Document images with source code:

####################

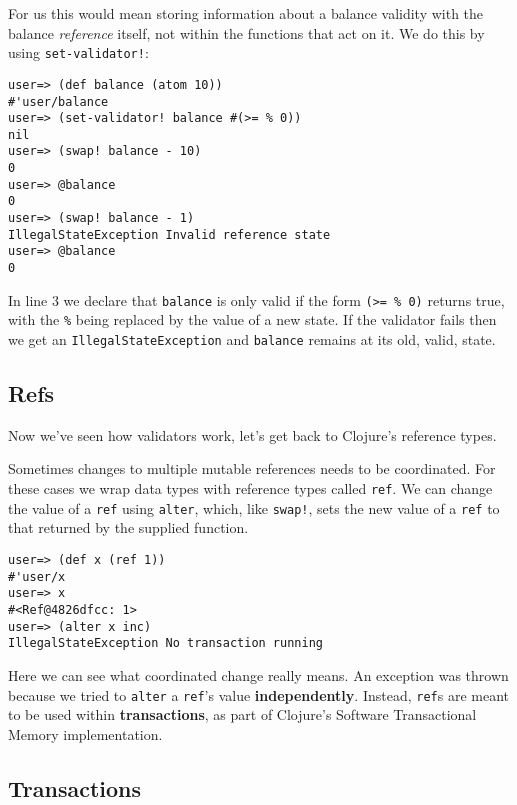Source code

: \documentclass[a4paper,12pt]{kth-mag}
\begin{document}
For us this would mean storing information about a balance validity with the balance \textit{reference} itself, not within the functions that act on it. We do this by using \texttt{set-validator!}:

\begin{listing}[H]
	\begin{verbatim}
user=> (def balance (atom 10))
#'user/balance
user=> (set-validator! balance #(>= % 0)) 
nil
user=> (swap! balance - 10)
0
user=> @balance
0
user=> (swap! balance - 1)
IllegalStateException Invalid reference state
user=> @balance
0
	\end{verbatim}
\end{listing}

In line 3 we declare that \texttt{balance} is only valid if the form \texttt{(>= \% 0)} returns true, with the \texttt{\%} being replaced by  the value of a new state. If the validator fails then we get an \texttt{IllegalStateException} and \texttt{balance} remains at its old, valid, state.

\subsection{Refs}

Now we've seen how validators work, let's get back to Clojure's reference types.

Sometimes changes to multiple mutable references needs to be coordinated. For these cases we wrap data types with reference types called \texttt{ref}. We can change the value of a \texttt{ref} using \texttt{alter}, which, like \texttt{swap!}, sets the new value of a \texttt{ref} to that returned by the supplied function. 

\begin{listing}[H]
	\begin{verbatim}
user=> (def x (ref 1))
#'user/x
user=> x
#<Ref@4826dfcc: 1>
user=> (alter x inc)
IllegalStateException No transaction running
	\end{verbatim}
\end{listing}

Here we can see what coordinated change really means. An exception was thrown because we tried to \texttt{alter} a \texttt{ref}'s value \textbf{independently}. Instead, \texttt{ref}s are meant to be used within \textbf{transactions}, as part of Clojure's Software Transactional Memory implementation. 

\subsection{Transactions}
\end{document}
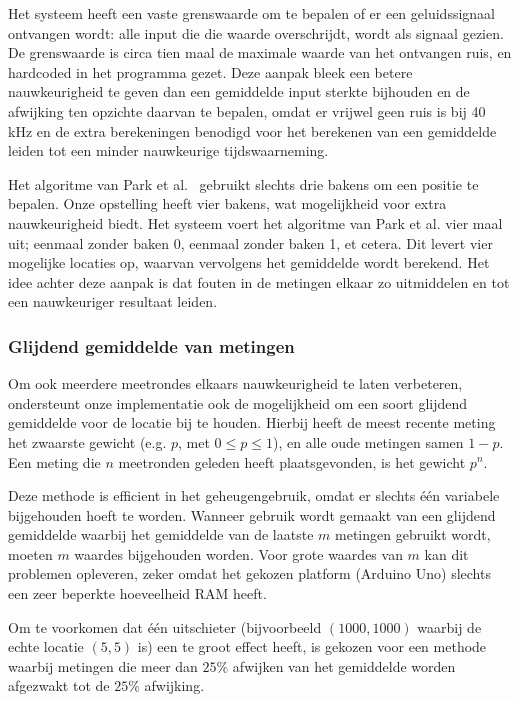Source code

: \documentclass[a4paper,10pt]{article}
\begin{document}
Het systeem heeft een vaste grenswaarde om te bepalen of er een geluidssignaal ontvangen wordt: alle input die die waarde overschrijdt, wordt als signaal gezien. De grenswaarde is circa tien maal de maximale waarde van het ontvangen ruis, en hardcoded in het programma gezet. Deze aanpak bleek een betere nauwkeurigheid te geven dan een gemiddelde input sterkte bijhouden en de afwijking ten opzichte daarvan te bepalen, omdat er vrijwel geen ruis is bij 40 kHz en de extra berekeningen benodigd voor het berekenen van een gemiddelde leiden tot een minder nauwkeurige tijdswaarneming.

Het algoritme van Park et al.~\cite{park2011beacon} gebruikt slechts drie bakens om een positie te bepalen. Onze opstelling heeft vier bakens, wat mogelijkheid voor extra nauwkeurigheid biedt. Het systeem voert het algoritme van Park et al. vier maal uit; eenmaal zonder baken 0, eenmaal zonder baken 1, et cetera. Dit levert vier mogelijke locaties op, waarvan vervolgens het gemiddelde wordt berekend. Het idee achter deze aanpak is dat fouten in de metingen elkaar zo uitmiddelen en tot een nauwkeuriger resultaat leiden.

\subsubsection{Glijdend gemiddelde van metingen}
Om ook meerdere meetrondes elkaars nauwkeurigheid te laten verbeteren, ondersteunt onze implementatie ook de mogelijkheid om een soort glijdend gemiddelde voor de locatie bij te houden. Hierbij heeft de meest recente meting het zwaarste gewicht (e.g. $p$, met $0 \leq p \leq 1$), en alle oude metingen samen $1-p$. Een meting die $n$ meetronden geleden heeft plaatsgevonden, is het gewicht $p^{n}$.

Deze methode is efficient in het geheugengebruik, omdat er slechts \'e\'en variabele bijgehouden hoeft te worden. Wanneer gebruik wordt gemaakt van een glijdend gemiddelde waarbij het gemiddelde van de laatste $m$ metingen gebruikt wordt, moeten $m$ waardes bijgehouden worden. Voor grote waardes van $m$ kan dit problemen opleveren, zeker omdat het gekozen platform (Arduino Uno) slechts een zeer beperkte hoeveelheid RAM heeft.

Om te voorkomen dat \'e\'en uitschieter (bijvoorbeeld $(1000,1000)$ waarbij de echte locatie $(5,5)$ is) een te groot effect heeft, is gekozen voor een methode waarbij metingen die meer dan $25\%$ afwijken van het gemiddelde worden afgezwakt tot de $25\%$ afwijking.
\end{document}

####################

Line by line, restate the data above exactly as it stands, minus the pictures.

Source code

: \documentclass[a4paper,12pt]{kth-mag}
\begin{document}
For us this would mean storing information about a balance validity with the balance \textit{reference} itself, not within the functions that act on it. We do this by using \texttt{set-validator!}:

\begin{listing}[H]
	\begin{verbatim}
user=> (def balance (atom 10))
#'user/balance
user=> (set-validator! balance #(>= % 0)) 
nil
user=> (swap! balance - 10)
0
user=> @balance
0
user=> (swap! balance - 1)
IllegalStateException Invalid reference state
user=> @balance
0
	\end{verbatim}
\end{listing}

In line 3 we declare that \texttt{balance} is only valid if the form \texttt{(>= \% 0)} returns true, with the \texttt{\%} being replaced by  the value of a new state. If the validator fails then we get an \texttt{IllegalStateException} and \texttt{balance} remains at its old, valid, state.

\subsection{Refs}

Now we've seen how validators work, let's get back to Clojure's reference types.

Sometimes changes to multiple mutable references needs to be coordinated. For these cases we wrap data types with reference types called \texttt{ref}. We can change the value of a \texttt{ref} using \texttt{alter}, which, like \texttt{swap!}, sets the new value of a \texttt{ref} to that returned by the supplied function. 

\begin{listing}[H]
	\begin{verbatim}
user=> (def x (ref 1))
#'user/x
user=> x
#<Ref@4826dfcc: 1>
user=> (alter x inc)
IllegalStateException No transaction running
	\end{verbatim}
\end{listing}

Here we can see what coordinated change really means. An exception was thrown because we tried to \texttt{alter} a \texttt{ref}'s value \textbf{independently}. Instead, \texttt{ref}s are meant to be used within \textbf{transactions}, as part of Clojure's Software Transactional Memory implementation. 

\subsection{Transactions}
\end{document}
Source code

: \documentclass[a4paper,10pt]{article}
\begin{document}
Het systeem heeft een vaste grenswaarde om te bepalen of er een geluidssignaal ontvangen wordt: alle input die die waarde overschrijdt, wordt als signaal gezien. De grenswaarde is circa tien maal de maximale waarde van het ontvangen ruis, en hardcoded in het programma gezet. Deze aanpak bleek een betere nauwkeurigheid te geven dan een gemiddelde input sterkte bijhouden en de afwijking ten opzichte daarvan te bepalen, omdat er vrijwel geen ruis is bij 40 kHz en de extra berekeningen benodigd voor het berekenen van een gemiddelde leiden tot een minder nauwkeurige tijdswaarneming.

Het algoritme van Park et al.~\cite{park2011beacon} gebruikt slechts drie bakens om een positie te bepalen. Onze opstelling heeft vier bakens, wat mogelijkheid voor extra nauwkeurigheid biedt. Het systeem voert het algoritme van Park et al. vier maal uit; eenmaal zonder baken 0, eenmaal zonder baken 1, et cetera. Dit levert vier mogelijke locaties op, waarvan vervolgens het gemiddelde wordt berekend. Het idee achter deze aanpak is dat fouten in de metingen elkaar zo uitmiddelen en tot een nauwkeuriger resultaat leiden.

\subsubsection{Glijdend gemiddelde van metingen}
Om ook meerdere meetrondes elkaars nauwkeurigheid te laten verbeteren, ondersteunt onze implementatie ook de mogelijkheid om een soort glijdend gemiddelde voor de locatie bij te houden. Hierbij heeft de meest recente meting het zwaarste gewicht (e.g. $p$, met $0 \leq p \leq 1$), en alle oude metingen samen $1-p$. Een meting die $n$ meetronden geleden heeft plaatsgevonden, is het gewicht $p^{n}$.

Deze methode is efficient in het geheugengebruik, omdat er slechts \'e\'en variabele bijgehouden hoeft te worden. Wanneer gebruik wordt gemaakt van een glijdend gemiddelde waarbij het gemiddelde van de laatste $m$ metingen gebruikt wordt, moeten $m$ waardes bijgehouden worden. Voor grote waardes van $m$ kan dit problemen opleveren, zeker omdat het gekozen platform (Arduino Uno) slechts een zeer beperkte hoeveelheid RAM heeft.

Om te voorkomen dat \'e\'en uitschieter (bijvoorbeeld $(1000,1000)$ waarbij de echte locatie $(5,5)$ is) een te groot effect heeft, is gekozen voor een methode waarbij metingen die meer dan $25\%$ afwijken van het gemiddelde worden afgezwakt tot de $25\%$ afwijking.
\end{document}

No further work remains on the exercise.